Tot slot: drukte is relatief. Er zijn veel plekken en momenten dat het rustig is in Amsterdam. Hoe stil de stad in de vroege ochtend is, beschreef Els Quagebeur onlangs treffend in Het Parool: ‘Tussen vijf en acht uur ’s ochtends lijkt Amsterdam meer op Appelscha dan op New York.’ En volgens een onderzoek van de GGD Amsterdam zijn er nog tal van openbare plekken waar een fluistertoon volstaat om een gesprek te kunnen voeren, zoals het WG-terrein, de Kromboomsloot en de Kadijken.
Bij wijze van geheimtip maken we een overzicht van plekken waar je de drukte even kunt ontvluchten.
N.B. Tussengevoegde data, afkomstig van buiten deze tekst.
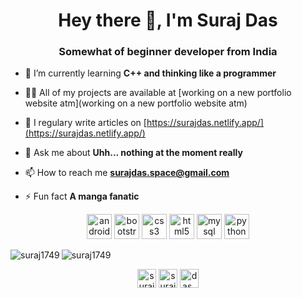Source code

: <h1 align="center">Hey there 👋, I'm Suraj Das</h1>
<h3 align="center">Somewhat of beginner developer from India</h3>

- 🌱 I’m currently learning **C++ and thinking like a programmer**

- 👨‍💻 All of my projects are available at [working on a new portfolio website atm](working on a new portfolio website atm)

- 📝 I regulary write articles on [https://surajdas.netlify.app/](https://surajdas.netlify.app/)

- 💬 Ask me about **Uhh... nothing at the moment really**

- 📫 How to reach me **surajdas.space@gmail.com**

- ⚡ Fun fact **A manga fanatic**

<p align="center"><img src="https://devicons.github.io/devicon/devicon.git/icons/android/android-original-wordmark.svg" alt="android" width="40" height="40"/> <img src="https://devicons.github.io/devicon/devicon.git/icons/bootstrap/bootstrap-plain.svg" alt="bootstrap" width="40" height="40"/> <img src="https://devicons.github.io/devicon/devicon.git/icons/css3/css3-original-wordmark.svg" alt="css3" width="40" height="40"/> <img src="https://devicons.github.io/devicon/devicon.git/icons/html5/html5-original-wordmark.svg" alt="html5" width="40" height="40"/> <img src="https://devicons.github.io/devicon/devicon.git/icons/mysql/mysql-original-wordmark.svg" alt="mysql" width="40" height="40"/> <img src="https://devicons.github.io/devicon/devicon.git/icons/python/python-original.svg" alt="python" width="40" height="40"/></p><img align="left" src="https://github-readme-stats.vercel.app/api/top-langs/?username=suraj1749&layout=compact&hide=html" alt="suraj1749" />

<img align="center" src="https://github-readme-stats.vercel.app/api?username=suraj1749&show_icons=true" alt="suraj1749" />

<p align="center">
<a href="https://dev.to/suraj1749" target="blank"><img align="center" src="https://cdn.jsdelivr.net/npm/simple-icons@3.0.1/icons/dev-dot-to.svg" alt="suraj1749" height="30" width="30" /></a>
<a href="https://twitter.com/surajda38564157" target="blank"><img align="center" src="https://cdn.jsdelivr.net/npm/simple-icons@3.0.1/icons/twitter.svg" alt="surajda38564157" height="30" width="30" /></a>
<a href="https://www.youtube.com/c/das_sein" target="blank"><img align="center" src="https://cdn.jsdelivr.net/npm/simple-icons@3.0.1/icons/youtube.svg" alt="das_sein" height="30" width="30" /></a>
</p>
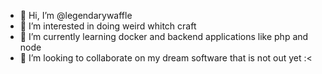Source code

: - 👋 Hi, I’m @legendarywaffle
- 👀 I’m interested in doing weird whitch craft
- 🌱 I’m currently learning docker and backend applications like php and node
- 💞️ I’m looking to collaborate on my dream software that is not out yet :<
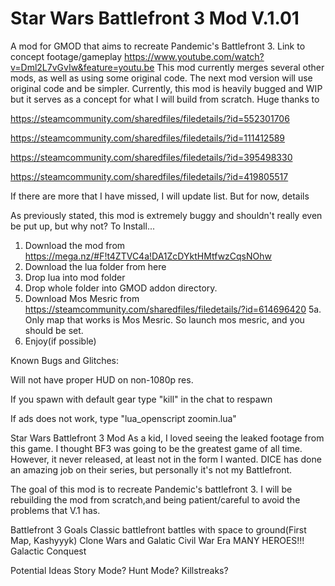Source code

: # Star Wars Battlefront 3 Mod V.1.01
A mod for GMOD that aims to recreate Pandemic's Battlefront 3. Link to concept footage/gameplay https://www.youtube.com/watch?v=Dml2L7vGvIw&feature=youtu.be
This mod currently merges several other mods, as well as using some original code. The next mod version will use original code and be simpler.
Currently, this mod is heavily bugged and WIP but it serves as a concept for what I will build from scratch. Huge thanks to


  https://steamcommunity.com/sharedfiles/filedetails/?id=552301706
  
  
  https://steamcommunity.com/sharedfiles/filedetails/?id=111412589
  
  
  https://steamcommunity.com/sharedfiles/filedetails/?id=395498330
  
  
  https://steamcommunity.com/sharedfiles/filedetails/?id=419805517
  
  If there are more that I have missed, I will update list. But for now, details
  
As previously stated, this mod is extremely buggy and shouldn't really even be put up, but why not?
To Install...
1. Download the mod from https://mega.nz/#F!t4ZTVC4a!DA1ZcDYktHMtfwzCqsNOhw
2. Download the lua folder from here
3. Drop lua into mod folder
4. Drop whole folder into GMOD addon directory.
5. Download Mos Mesric from https://steamcommunity.com/sharedfiles/filedetails/?id=614696420
5a. Only map that works is Mos Mesric. So launch mos mesric, and you should be set. 
6. Enjoy(if possible)

Known Bugs and Glitches:


  Will not have proper HUD on non-1080p res.
  
  
  If you spawn with default gear type "kill" in the chat to respawn
  
  
  If ads does not work, type "lua_openscript zoomin.lua"
 
Star Wars Battlefront 3 Mod
As a kid, I loved seeing the leaked footage from this game. I thought BF3 was going to be the greatest game of all time.
However, it never released, at least not in the form I wanted. DICE has done an amazing job on their series, but personally
it's not my Battlefront. 

The goal of this mod is to recreate Pandemic's battlefront 3. I will be rebuilding the mod from scratch,and being patient/careful to avoid the problems that V.1
has. 

Battlefront 3 Goals
  Classic battlefront battles with space to ground(First Map, Kashyyyk)
  Clone Wars and Galatic Civil War Era
  MANY HEROES!!!
  Galactic Conquest
  
Potential Ideas
  Story Mode?
  Hunt Mode?
  Killstreaks?
  


  
  
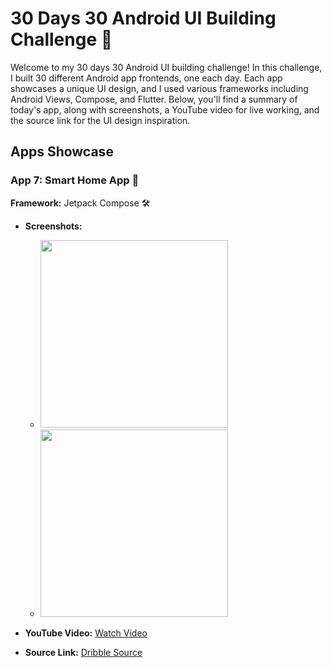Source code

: # 30 Days 30 Android UI Building Challenge 🚀

Welcome to my 30 days 30 Android UI building challenge! In this challenge, I built 30 different Android app frontends, one each day. Each app showcases a unique UI design, and I used various frameworks including Android Views, Compose, and Flutter. Below, you'll find a summary of today's app, along with screenshots, a YouTube video for live working, and the source link for the UI design inspiration.

## Apps Showcase

### App 7: Smart Home App 📱

**Framework:** Jetpack Compose 🛠️

- **Screenshots:**
  - <img src="https://github.com/expeknow/Day7_AcController/assets/106759388/d96d949d-873a-4cba-9859-473b8de45e86" width = "300" height="300">
  - <img src="https://github.com/expeknow/Day7_AcController/assets/106759388/896d344a-d897-4c8d-820f-0e00bae2f838" width = "300" height="300">

- **YouTube Video:** [Watch Video](https://www.youtube.com/watch?v=C9xaF-xbX44)
- **Source Link:** [Dribble Source](https://dribbble.com/shots/21931580-Unlock-smoother-life
)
Wonen: meer bewoners = kansen voor kantoorgebieden
Als de groei van de steden onderworpen is aan een wetmatigheid, dan is het wel the rich get richer. Wiskundige Barabasi ontdekte bij de beschrijving van netwerken – of het nu gaat om steden, vliegvelden, websites of literatuurverwijzingen – dat je steeds heel veel kleine knopen hebt en een beperkt aantal hele grote, oftewel hubs, die blijven groeien. Amsterdam is zo’n hub en langzaam wordt de keerzijde van de medaille zichtbaar. De vraag is: wie betalen de prijs voor het succes?
De druk drijft de prijzen op: woon- en werkruimte worden steeds moeilijker te betalen. Om sociale woningbouw binnen de Ring A10 overeind te houden, wil woningcorporatie De Key enkel nog woningen van maximaal 55 vierkante meter bouwen. ‘Alleen mensen die een half miljoen op de plank hebben liggen kunnen groter wonen’, aldus bestuursvoorzitter Leon Bobbe, ‘anders moet je naar Purmerend of Almere.’ Gezinnen kunnen het dus wel vergeten. Ook kunstenaars en startende ondernemers wijken noodgedwongen uit. Niet naar suburbs, maar naar goedkopere steden als Rotterdam en Berlijn.
In de jaren tachtig en negentig fungeerde kraken als een bron van goedkope woningen voor nieuwkomers en als hefboom in de (binnen)stedelijke ontwikkeling. Begin van deze eeuw werd deze rol overgenomen door het tijdelijk gebruik van leegstaande kantoren aan de randen van de stad. Maar hoe moet het verder als de aanzuigende werking alle leegstand opvult? Via de markt? Die zorgt voor torenhoge prijzen. Via de sociale woningbouw dan maar? Wachtlijsten van vijftien jaar en langer zijn nu ook niet direct een oplossing voor nieuwkomers.
Moeten we niet een contingent voor tijdelijk gebruik in stand houden als incubatiemilieu? Moet het bouwbesluit dan op de schop voor deze ‘woningen’? En hoe zorg je dat die vervolgens, zonder de dreiging van de sloophamer of verkoop, niet meteen dichtslibben?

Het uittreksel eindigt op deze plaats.